Paradoxically, the pioneer of this new decentralized web 3.0, Bitcoin, might have itself fallen into the trap of centralization. People started mining Bitcoin with their laptops. But the tougher the hashing algorithm gets the more Bitcoin mining evolves. Bitcoin mining has developed into a very centralized endeavor with a few giant corporations producing the hardware for Bitcoin mining, and mining activities themselves being carried out by only a few.

Bitmain designs the ASIC (Application-Specific Integrated Circuit) chip that has become a fixture in the Bitcoin mining industry. In March of this year, Ethereum prices fell because of rumors that Bitmain was developing an ASIC chip for Ethereum mining, thereby pushing for centralization on this blockchain as well. The E3 is now being sold and shipped around the world to mine on Ethereum.

Intel, a big silicon-valley corporation, developing a more efficient add-on to the ASIC chip according to Unblock, reaffirms the advantage that a few corporations have in terms of the production of the equipment needed to secure these decentralized blockchains.

Mining Centralization

But the centralization of the production of Bitcoin mining equipment and the equipment used to mine for other cryptocurrencies, is not as straight forward as it seems on the surface. Mining centralization falls into three categories. In the first we have the manufacturing of mining hardware falling into the hands of a few corporations, as described above, which don’t necessarily operate all the equipment they produce. Instead they sell it to other miners around the world.

This brings us to the second category of mining centralization: the corporations that operate the equipment that corporations like Bitmain produce. Within this second category we have a majority of hash power being controlled by a few companies, either directly or indirectly through smaller miners that join their pools. If we look at hash rate distribution we can see nineteen big groups in charge of Bitcoin mining with 20% of activity being done by BTC.com – a pool controlled by Bitmain.

Pool mining brings us to the third category of centralization: geography. If we look at hash rate per country, we can see that a substantial chunk of Bitcoin mining is happening in China. The Chinese government wanted to crackdown on Bitcoin mining, but its success was partial at most. Nevertheless, this crackdown has forced miners to move their equipment elsewhere, with Canada, Iceland and other countries that have favorable weather conditions and relatively cheap electricity, emerging as alternatives.

Detrimental Effects of Mining Centralization

By now, it is clear that the pioneer of decentralization that sparked this web 3.0 movement suffers from daunting centralization itself. This centralization can lead to certain risky scenarios. If mining equipment is manufactured by a single company like Bitmain, we could see a scenario in which they include a backdoor or a kill switch in the chips to shut down a miner using a predetermined signal. Bitmain is also blamed for manipulating the price of its mining equipment through supply, which hurts decentralization in terms of who operates the equipment. At least some of the mining power is looking to shift away from China, preventing Bitcoin from falling into the sovereign territory of a government that has been hostile to it.

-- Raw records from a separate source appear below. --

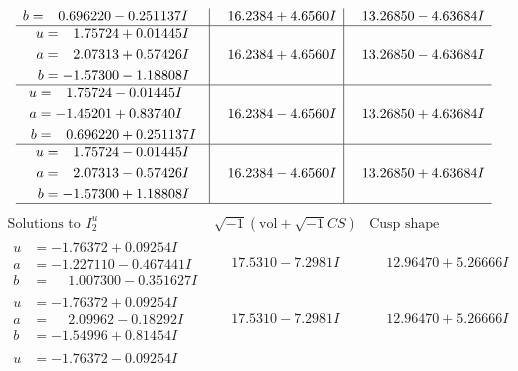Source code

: \documentclass[1p]{elsarticle_modified}
\theoremstyle{definition}
\newcommand{\I}{\sqrt{-1}}
\begin{document}
$$\begin{array}{c|c|c}
\begin{aligned}
b &= \phantom{-}0.696220 - 0.251137 I\end{aligned}
 & \phantom{-}16.2384 + 4.6560 I & \phantom{-}13.26850 - 4.63684 I \\ \hline\begin{aligned}
u &= \phantom{-}1.75724 + 0.01445 I \\
a &= \phantom{-}2.07313 + 0.57426 I \\
b &= -1.57300 - 1.18808 I\end{aligned}
 & \phantom{-}16.2384 + 4.6560 I & \phantom{-}13.26850 - 4.63684 I \\ \hline\begin{aligned}
u &= \phantom{-}1.75724 - 0.01445 I \\
a &= -1.45201 + 0.83740 I \\
b &= \phantom{-}0.696220 + 0.251137 I\end{aligned}
 & \phantom{-}16.2384 - 4.6560 I & \phantom{-}13.26850 + 4.63684 I \\ \hline\begin{aligned}
u &= \phantom{-}1.75724 - 0.01445 I \\
a &= \phantom{-}2.07313 - 0.57426 I \\
b &= -1.57300 + 1.18808 I\end{aligned}
 & \phantom{-}16.2384 - 4.6560 I & \phantom{-}13.26850 + 4.63684 I\\
 \hline 
 \end{array}$$\newpage$$\begin{array}{c|c|c}  
\text{Solutions to }I^u_{2}& \I (\text{vol} + \sqrt{-1}CS) & \text{Cusp shape}\\
 \hline 
\begin{aligned}
u &= -1.76372 + 0.09254 I \\
a &= -1.227110 - 0.467441 I \\
b &= \phantom{-}1.007300 - 0.351627 I\end{aligned}
 & \phantom{-}17.5310 - 7.2981 I & \phantom{-}12.96470 + 5.26666 I \\ \hline\begin{aligned}
u &= -1.76372 + 0.09254 I \\
a &= \phantom{-}2.09962 - 0.18292 I \\
b &= -1.54996 + 0.81454 I\end{aligned}
 & \phantom{-}17.5310 - 7.2981 I & \phantom{-}12.96470 + 5.26666 I \\ \hline\begin{aligned}
u &= -1.76372 - 0.09254 I \\

\end{aligned}
\end{array}$$
\end{document}
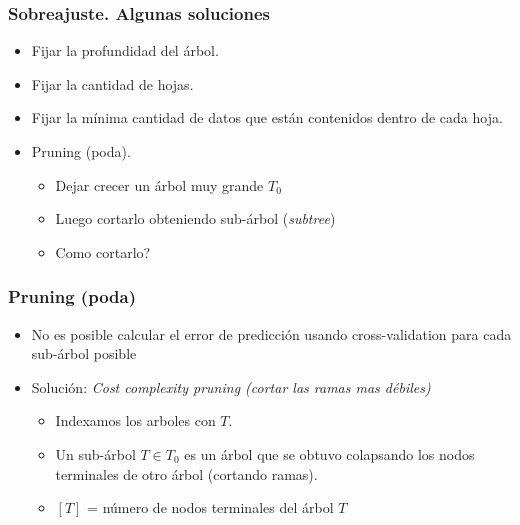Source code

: \documentclass[
  shownotes,
  xcolor={svgnames},
  hyperref={colorlinks,citecolor=DarkBlue,linkcolor=andesred,urlcolor=DarkBlue}
  , aspectratio=169]{beamer}
\begin{document}
\begin{frame}[fragile]
\frametitle{Sobreajuste. Algunas soluciones}

\begin{itemize}
  \item Fijar la profundidad del árbol.
  \medskip
  \item Fijar la cantidad de hojas.
  \medskip
  \item Fijar la mínima cantidad de datos que están contenidos dentro de cada hoja. 
\medskip
\item  Pruning (poda).
\medskip
  \begin{itemize}
     \item Dejar crecer un árbol muy grande $T_0$
     \medskip
     \item Luego cortarlo obteniendo sub-árbol ({\it subtree})
     \medskip
     \item Como cortarlo? 
  \end{itemize}
\end{itemize}


\end{frame}
\begin{frame}[fragile]
\frametitle{Pruning (poda)}

\begin{itemize}
\item No es posible calcular el error de predicción usando cross-validation para cada sub-árbol posible 
\medskip
\item Solución: {\it Cost complexity pruning (cortar las ramas mas débiles)}
\medskip
\begin{itemize}
    \item Indexamos los arboles con  $T$.
    \medskip
    \item Un sub-árbol $T \in T_0$ es un árbol que se obtuvo colapsando los nodos terminales de otro árbol (cortando ramas).
    \medskip
    \item  $[T]$ = número de nodos terminales del árbol  $T$
\end{itemize}
\end{itemize}
\end{frame}
\end{document}
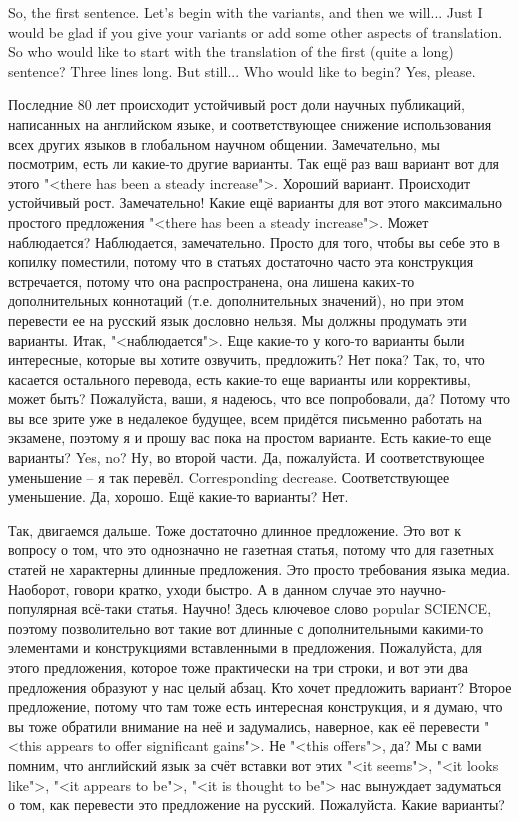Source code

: \documentclass[main.tex]{subfiles}
\begin{document}
So, the first sentence.
Let's begin with the variants, and then we will...
Just I would be glad if you give your variants or add some other aspects of translation.
So who would like to start with the translation of the first (quite a long) sentence?
Three lines long.
But still...
Who would like to begin?
Yes, please.

Последние 80 лет происходит устойчивый рост доли научных публикаций, написанных на английском языке, и соответствующее снижение использования всех других языков в глобальном научном общении.
Замечательно, мы посмотрим, есть ли какие-то другие варианты.
Так ещё раз ваш вариант вот для этого "<there has been a steady increase">.
Хороший вариант.
Происходит устойчивый рост.
Замечательно!
Какие ещё варианты для вот этого максимально простого предложения "<there has been a steady increase">.
Может наблюдается?
Наблюдается, замечательно.
Просто для того, чтобы вы себе это в копилку поместили, потому что в статьях достаточно часто эта конструкция встречается, потому что она распространена, она лишена каких-то дополнительных коннотаций (т.е. дополнительных значений), но при этом перевести ее на русский язык дословно нельзя.
Мы должны продумать эти варианты.
Итак, "<наблюдается">.
Еще какие-то у кого-то варианты были интересные, которые вы хотите озвучить, предложить?
Нет пока?
Так, то, что касается остального перевода, есть какие-то еще варианты или коррективы, может быть?
Пожалуйста, ваши, я надеюсь, что все попробовали, да?
Потому что вы все зрите уже в недалекое будущее, всем придётся письменно работать на экзамене, поэтому я и прошу вас пока на простом варианте.
Есть какие-то еще варианты?
Yes, no?
Ну, во второй части.
Да, пожалуйста.
И соответствующее уменьшение -- я так перевёл.
Corresponding decrease.
Соответствующее уменьшение.
Да, хорошо.
Ещё какие-то варианты?
Нет.

Так, двигаемся дальше.
Тоже достаточно длинное предложение.
Это вот к вопросу о том, что это однозначно не газетная статья, потому что для газетных статей не характерны длинные предложения.
Это просто требования языка медиа.
Наоборот, говори кратко, уходи быстро.
А в данном случае это научно-популярная всё-таки статья.
Научно!
Здесь ключевое слово popular SCIENCE, поэтому позволительно вот такие вот длинные с дополнительными какими-то элементами и конструкциями вставленными в предложения.
Пожалуйста, для этого предложения, которое тоже практически на три строки, и вот эти два предложения образуют у нас целый абзац.
Кто хочет предложить вариант?
Второе предложение, потому что там тоже есть интересная конструкция, и я думаю, что вы тоже обратили внимание на неё и задумались, наверное, как её перевести "<this appears to offer significant gains">.
Не "<this offers">, да?
Мы с вами помним, что английский язык за счёт вставки вот этих "<it seems">, "<it looks like">, "<it appears to be">, "<it is thought to be"> нас вынуждает задуматься о том, как перевести это предложение на русский.
Пожалуйста.
Какие варианты?
\end{document}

Decentralization on every front is needed, nonetheless. If hash power was mostly concentrated in a single pool, within a single country, this single pool could reject blocks from other miners and the authorities in that country could virtually shut the network down. Since difficulty adjustment takes 2 weeks, the perils of centralization are compounded because Bitcoin will not be able to react quickly enough to fend off panic, and the mempool would be flooded with transactions. It seems then that the enemy of centralization that Satoshi Nakamoto set out to defeat, is rearing its ugly head and threatening the first and most successful use-case for a truly decentralized network. This could have an adverse effect beyond Bitcoin.